● **Provided records**
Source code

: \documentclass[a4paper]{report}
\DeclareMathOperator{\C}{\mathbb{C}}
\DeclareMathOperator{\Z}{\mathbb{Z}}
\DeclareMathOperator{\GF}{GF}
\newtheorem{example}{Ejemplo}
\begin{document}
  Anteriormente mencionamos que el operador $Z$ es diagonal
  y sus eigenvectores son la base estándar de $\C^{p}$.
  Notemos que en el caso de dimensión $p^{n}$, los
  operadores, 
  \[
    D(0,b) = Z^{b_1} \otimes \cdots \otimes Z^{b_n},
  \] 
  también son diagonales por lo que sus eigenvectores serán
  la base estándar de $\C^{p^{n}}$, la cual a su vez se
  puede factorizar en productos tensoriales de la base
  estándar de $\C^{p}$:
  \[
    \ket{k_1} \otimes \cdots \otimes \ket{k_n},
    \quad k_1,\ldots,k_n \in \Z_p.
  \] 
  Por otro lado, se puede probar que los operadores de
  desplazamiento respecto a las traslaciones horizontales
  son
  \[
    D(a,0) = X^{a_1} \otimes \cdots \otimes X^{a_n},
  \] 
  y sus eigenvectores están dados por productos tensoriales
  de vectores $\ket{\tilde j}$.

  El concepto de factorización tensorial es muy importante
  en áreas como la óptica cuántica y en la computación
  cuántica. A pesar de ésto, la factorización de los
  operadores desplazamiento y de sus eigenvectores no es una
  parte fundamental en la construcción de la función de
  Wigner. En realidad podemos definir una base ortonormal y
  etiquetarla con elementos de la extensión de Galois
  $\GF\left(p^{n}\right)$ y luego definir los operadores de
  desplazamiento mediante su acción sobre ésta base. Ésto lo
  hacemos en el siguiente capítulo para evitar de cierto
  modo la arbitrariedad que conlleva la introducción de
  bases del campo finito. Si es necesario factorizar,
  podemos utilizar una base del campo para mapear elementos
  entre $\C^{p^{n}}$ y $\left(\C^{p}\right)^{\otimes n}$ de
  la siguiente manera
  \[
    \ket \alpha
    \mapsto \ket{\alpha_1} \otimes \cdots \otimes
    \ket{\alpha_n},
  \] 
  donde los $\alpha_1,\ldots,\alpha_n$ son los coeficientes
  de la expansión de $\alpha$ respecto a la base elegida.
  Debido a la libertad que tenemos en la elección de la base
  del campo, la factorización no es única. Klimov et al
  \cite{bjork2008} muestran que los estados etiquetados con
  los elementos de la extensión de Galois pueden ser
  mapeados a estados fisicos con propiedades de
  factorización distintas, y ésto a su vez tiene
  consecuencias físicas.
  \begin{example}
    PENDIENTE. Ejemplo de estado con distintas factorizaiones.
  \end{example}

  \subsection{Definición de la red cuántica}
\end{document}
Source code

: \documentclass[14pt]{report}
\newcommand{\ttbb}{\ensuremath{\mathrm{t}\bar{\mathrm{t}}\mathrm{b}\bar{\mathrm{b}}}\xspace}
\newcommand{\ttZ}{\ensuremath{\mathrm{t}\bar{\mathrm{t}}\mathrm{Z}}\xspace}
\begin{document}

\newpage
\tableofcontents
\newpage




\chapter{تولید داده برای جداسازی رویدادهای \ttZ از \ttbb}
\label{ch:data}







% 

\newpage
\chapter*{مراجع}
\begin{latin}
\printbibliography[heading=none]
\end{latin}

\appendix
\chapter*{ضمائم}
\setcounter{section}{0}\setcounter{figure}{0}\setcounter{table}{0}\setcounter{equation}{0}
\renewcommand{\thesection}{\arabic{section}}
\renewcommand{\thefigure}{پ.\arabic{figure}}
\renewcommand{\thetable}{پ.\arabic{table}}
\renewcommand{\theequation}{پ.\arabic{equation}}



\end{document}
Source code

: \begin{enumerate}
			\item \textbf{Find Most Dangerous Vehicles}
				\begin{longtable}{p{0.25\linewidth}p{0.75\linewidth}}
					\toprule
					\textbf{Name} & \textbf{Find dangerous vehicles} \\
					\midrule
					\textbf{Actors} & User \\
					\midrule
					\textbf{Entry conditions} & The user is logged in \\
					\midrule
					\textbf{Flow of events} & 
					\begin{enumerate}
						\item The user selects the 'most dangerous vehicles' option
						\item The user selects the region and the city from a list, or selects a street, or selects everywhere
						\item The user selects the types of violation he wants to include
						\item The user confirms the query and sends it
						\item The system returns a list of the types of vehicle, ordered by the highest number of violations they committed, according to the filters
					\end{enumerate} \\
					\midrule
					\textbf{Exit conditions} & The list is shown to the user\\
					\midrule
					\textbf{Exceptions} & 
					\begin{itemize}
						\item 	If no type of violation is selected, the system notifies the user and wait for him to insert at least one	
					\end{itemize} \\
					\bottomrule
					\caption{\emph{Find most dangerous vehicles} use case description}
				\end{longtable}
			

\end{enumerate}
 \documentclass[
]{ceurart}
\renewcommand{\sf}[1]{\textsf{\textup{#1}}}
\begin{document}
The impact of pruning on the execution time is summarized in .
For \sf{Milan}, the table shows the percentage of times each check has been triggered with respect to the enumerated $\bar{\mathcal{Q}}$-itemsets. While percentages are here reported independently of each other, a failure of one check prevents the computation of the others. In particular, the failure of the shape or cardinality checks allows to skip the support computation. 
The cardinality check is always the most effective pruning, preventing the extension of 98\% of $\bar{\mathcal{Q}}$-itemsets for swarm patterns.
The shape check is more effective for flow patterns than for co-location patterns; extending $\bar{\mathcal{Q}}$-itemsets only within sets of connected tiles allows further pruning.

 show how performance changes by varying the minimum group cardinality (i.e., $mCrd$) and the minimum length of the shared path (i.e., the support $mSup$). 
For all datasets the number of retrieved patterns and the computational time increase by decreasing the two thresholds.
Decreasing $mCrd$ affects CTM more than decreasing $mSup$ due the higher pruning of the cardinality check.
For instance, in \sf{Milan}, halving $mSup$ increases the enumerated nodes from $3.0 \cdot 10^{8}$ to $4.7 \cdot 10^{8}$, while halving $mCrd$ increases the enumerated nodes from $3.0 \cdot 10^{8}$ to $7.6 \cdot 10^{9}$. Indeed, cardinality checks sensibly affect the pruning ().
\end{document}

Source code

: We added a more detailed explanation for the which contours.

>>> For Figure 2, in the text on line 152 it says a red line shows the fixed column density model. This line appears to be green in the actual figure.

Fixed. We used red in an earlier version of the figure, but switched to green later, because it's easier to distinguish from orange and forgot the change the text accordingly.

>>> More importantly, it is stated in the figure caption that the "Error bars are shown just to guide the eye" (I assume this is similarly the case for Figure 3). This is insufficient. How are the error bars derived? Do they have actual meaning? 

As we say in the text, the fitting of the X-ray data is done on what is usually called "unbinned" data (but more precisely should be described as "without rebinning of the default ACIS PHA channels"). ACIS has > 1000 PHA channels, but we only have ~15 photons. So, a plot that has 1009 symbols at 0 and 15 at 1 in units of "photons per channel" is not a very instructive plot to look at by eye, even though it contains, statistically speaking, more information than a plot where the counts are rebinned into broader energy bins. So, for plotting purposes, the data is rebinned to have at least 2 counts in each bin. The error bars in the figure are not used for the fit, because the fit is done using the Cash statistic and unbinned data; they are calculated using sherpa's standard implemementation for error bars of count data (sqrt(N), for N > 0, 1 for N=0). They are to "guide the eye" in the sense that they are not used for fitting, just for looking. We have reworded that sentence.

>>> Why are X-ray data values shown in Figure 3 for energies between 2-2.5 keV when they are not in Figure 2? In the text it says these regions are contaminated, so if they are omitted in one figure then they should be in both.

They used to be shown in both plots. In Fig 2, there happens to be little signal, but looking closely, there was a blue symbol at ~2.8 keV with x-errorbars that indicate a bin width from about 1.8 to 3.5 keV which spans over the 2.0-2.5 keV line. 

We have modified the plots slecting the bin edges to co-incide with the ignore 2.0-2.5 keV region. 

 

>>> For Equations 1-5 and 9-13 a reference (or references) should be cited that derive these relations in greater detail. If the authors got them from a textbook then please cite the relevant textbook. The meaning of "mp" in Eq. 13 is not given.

● **Description of the task**
The reply should hold only the lines from the beginning of the listing above through the line with "a su vez se", each one written exactly as it appears.

● **Written response**
Source code

: \documentclass[a4paper]{report}
\DeclareMathOperator{\C}{\mathbb{C}}
\DeclareMathOperator{\Z}{\mathbb{Z}}
\DeclareMathOperator{\GF}{GF}
\newtheorem{example}{Ejemplo}
\begin{document}
  Anteriormente mencionamos que el operador $Z$ es diagonal
  y sus eigenvectores son la base estándar de $\C^{p}$.
  Notemos que en el caso de dimensión $p^{n}$, los
  operadores, 
  \[
    D(0,b) = Z^{b_1} \otimes \cdots \otimes Z^{b_n},
  \] 
  también son diagonales por lo que sus eigenvectores serán
  la base estándar de $\C^{p^{n}}$, la cual a su vez se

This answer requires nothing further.